[Opening SUPPLIED ENTRIES section]

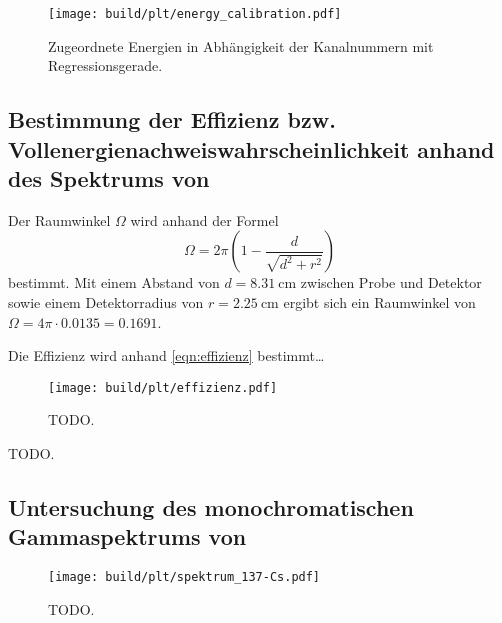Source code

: \begin{figure}
    \centering
    \texttt{[image: build/plt/energy\_calibration.pdf]}
    \caption{Zugeordnete Energien in Abhängigkeit der Kanalnummern mit Regressionsgerade.}
    \label{fig:energy_calibration}
\end{figure}


\FloatBarrier %
\subsection{Bestimmung der Effizienz bzw. Vollenergienachweiswahrscheinlichkeit anhand des Spektrums von }
Der Raumwinkel $\Omega$ wird anhand der Formel
\begin{equation*}
    \Omega = 2\pi \left( 1 - \frac{d}{\sqrt{d^2 + r^2}} \right)
\end{equation*}
bestimmt.
Mit
    einem Abstand von $d = \SI{8.31}{\centi\meter}$ zwischen Probe und Detektor
    sowie einem Detektorradius von $r = \SI{2.25}{\centi\meter}$
ergibt sich ein Raumwinkel von
$\Omega = 4\pi \cdot \num{0.0135} = \num{0.1691}$.

Die Effizienz wird anhand \autoref{eqn:effizienz} bestimmt… %

\begin{figure}
    \centering
    \texttt{[image: build/plt/effizienz.pdf]}
    \caption{TODO.}
    \label{fig:effizienz}
\end{figure}

\begin{table}
    \centering
    \caption{TODO.}
    \label{tab:2_effizienz}
\end{table}


\FloatBarrier %
\subsection{Untersuchung des monochromatischen Gammaspektrums von }

\begin{figure}
    \centering
    \texttt{[image: build/plt/spektrum\_137-Cs.pdf]}
    \caption{TODO.}
    \label{fig:TODO}
\end{figure}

[Closing SUPPLIED ENTRIES section]

• **AIM OF THE TASK**
Pictures stay out; all other material above is restated word for word.

• **EXERCISE RESULT**
Source code

: \begin{figure}
    \centering
    \texttt{[image: build/plt/energy\_calibration.pdf]}
    \caption{Zugeordnete Energien in Abhängigkeit der Kanalnummern mit Regressionsgerade.}
    \label{fig:energy_calibration}
\end{figure}


\FloatBarrier %
\subsection{Bestimmung der Effizienz bzw. Vollenergienachweiswahrscheinlichkeit anhand des Spektrums von }
Der Raumwinkel $\Omega$ wird anhand der Formel
\begin{equation*}
    \Omega = 2\pi \left( 1 - \frac{d}{\sqrt{d^2 + r^2}} \right)
\end{equation*}
bestimmt.
Mit
    einem Abstand von $d = \SI{8.31}{\centi\meter}$ zwischen Probe und Detektor
    sowie einem Detektorradius von $r = \SI{2.25}{\centi\meter}$
ergibt sich ein Raumwinkel von
$\Omega = 4\pi \cdot \num{0.0135} = \num{0.1691}$.

Die Effizienz wird anhand \autoref{eqn:effizienz} bestimmt… %

\begin{figure}
    \centering
    \texttt{[image: build/plt/effizienz.pdf]}
    \caption{TODO.}
    \label{fig:effizienz}
\end{figure}

\begin{table}
    \centering
    \caption{TODO.}
    \label{tab:2_effizienz}
\end{table}


\FloatBarrier %
\subsection{Untersuchung des monochromatischen Gammaspektrums von }

\begin{figure}
    \centering
    \texttt{[image: build/plt/spektrum\_137-Cs.pdf]}
    \caption{TODO.}
    \label{fig:TODO}
\end{figure}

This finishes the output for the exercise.